In the per-protocol analysis involving the 71 CPAP patients and 87 controls who adhered to the study protocol, these improvements were even more pronounced: The CPAP group showed a significant 4.4–mm HG decrease in 24-hour mean blood pressure, a 4.9–mm Hg decrease in systolic blood pressure, and a 4.1–mm Hg decrease in diastolic blood pressure (JAMA 2013 Dec. 10 [doi:10.1001/jama.2012.281250]).
At night, these figures were even better, with a 7.1–mm Hg decrease in systolic blood pressure and 4.1–mm Hg decrease in diastolic blood pressure. And again, the CPAP patients were more likely to convert to more favorable nocturnal "dipper" and "riser" patters in blood pressure.
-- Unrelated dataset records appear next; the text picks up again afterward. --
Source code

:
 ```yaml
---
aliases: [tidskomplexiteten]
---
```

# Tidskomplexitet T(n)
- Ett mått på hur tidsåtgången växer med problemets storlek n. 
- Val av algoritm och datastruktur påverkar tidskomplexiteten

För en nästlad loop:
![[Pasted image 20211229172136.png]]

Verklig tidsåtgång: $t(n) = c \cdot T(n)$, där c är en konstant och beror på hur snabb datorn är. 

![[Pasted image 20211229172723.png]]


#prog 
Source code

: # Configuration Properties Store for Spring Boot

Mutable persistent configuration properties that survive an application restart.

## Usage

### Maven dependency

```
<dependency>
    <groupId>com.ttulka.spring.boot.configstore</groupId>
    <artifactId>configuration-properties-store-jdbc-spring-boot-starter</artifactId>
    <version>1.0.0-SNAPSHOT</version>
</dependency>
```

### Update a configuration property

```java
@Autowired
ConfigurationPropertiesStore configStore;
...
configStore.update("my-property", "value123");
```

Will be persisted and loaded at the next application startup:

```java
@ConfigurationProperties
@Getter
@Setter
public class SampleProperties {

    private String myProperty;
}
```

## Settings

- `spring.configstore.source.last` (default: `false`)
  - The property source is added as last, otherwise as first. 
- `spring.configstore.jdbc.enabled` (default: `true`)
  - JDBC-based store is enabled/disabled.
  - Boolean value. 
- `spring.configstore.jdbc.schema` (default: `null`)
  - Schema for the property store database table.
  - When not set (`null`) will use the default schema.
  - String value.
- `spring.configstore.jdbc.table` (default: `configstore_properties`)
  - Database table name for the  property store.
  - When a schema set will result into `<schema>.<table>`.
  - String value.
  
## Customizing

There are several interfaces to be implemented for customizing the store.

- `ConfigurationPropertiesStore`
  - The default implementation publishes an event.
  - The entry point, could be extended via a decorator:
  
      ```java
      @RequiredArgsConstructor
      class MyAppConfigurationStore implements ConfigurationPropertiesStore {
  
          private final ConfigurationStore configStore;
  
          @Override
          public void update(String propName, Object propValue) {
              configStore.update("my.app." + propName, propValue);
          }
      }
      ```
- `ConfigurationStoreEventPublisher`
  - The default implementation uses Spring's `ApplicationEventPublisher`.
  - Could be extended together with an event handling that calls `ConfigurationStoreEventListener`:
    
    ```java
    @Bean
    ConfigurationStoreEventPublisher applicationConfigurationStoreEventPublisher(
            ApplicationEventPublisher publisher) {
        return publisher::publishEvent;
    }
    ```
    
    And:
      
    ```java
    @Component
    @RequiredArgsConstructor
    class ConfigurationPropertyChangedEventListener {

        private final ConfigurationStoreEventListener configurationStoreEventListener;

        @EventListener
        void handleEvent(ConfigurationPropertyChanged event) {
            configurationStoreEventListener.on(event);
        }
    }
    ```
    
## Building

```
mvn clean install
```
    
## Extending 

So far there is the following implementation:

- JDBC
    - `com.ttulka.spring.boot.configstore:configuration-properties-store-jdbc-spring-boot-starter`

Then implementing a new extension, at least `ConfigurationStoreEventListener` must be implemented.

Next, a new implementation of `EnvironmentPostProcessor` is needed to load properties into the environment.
There also was a positive linear correlation between the number of hours of CPAP use per night and the decrease in 24-hour mean blood pressure and diastolic blood pressure.
"Our results confirm that there is a clinically and statistically significant reduction in both 24-hour mean and diastolic blood pressure levels, especially during the night and in those patients with acceptable CPAP adherence," Dr. Martinez-Garcia and his associates said.
Further research is warranted to assess whether these benefits translate into better health outcomes in the long term, they added.
This study was supported by Philips Respironics, Sociedad Espanola de Neumologia, Instituto de Salud Carlos III, and Sociedad Valencia de Neumologia. No conflicts of interest were reported.